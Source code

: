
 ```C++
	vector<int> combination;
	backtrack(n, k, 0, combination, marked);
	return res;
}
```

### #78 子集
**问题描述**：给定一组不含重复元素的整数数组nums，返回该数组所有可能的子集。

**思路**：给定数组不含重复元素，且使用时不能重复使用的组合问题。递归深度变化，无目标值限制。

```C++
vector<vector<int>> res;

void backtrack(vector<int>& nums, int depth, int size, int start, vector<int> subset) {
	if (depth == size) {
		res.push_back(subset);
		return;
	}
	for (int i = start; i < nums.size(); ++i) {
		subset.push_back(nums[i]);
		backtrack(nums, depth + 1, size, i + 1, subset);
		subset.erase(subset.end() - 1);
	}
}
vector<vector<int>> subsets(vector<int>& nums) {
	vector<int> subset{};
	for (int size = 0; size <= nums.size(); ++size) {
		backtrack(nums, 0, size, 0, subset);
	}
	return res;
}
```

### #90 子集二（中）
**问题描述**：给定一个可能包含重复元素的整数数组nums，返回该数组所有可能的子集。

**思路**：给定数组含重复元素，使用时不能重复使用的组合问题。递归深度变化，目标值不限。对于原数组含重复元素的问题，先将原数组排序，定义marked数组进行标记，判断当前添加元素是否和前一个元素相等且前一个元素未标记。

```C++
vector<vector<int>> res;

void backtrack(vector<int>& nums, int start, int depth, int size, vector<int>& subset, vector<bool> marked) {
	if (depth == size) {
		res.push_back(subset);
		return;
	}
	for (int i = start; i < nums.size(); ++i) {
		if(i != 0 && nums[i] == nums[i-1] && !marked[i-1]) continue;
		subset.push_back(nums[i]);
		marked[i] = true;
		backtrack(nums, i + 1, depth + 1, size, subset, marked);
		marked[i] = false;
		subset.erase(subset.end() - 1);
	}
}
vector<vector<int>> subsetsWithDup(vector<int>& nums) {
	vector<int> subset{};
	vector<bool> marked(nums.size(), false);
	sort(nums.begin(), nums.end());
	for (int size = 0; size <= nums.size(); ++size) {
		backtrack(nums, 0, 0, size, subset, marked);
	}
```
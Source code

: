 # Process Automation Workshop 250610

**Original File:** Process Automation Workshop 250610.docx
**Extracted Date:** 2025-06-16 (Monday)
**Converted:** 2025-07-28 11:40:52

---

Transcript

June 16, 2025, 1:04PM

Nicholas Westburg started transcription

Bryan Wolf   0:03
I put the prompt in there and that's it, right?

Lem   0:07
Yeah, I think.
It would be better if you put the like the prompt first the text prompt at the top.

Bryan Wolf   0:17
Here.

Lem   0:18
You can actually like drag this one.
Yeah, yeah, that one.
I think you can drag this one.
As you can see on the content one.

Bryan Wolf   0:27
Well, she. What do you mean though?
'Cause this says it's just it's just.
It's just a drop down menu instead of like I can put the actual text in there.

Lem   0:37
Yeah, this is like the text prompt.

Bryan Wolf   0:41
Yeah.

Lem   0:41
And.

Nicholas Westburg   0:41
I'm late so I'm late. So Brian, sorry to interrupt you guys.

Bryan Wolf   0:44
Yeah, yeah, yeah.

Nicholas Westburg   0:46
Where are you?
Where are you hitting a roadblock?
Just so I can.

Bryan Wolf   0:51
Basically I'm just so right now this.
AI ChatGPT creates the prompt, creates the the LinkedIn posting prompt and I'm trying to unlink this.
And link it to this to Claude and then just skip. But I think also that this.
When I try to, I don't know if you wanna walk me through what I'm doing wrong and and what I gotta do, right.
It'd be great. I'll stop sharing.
::::::
## Description of the task
Search the preceding listing for "Where", then copy every line that holds it.

## Expected output
Where are you?
Where are you hitting a roadblock?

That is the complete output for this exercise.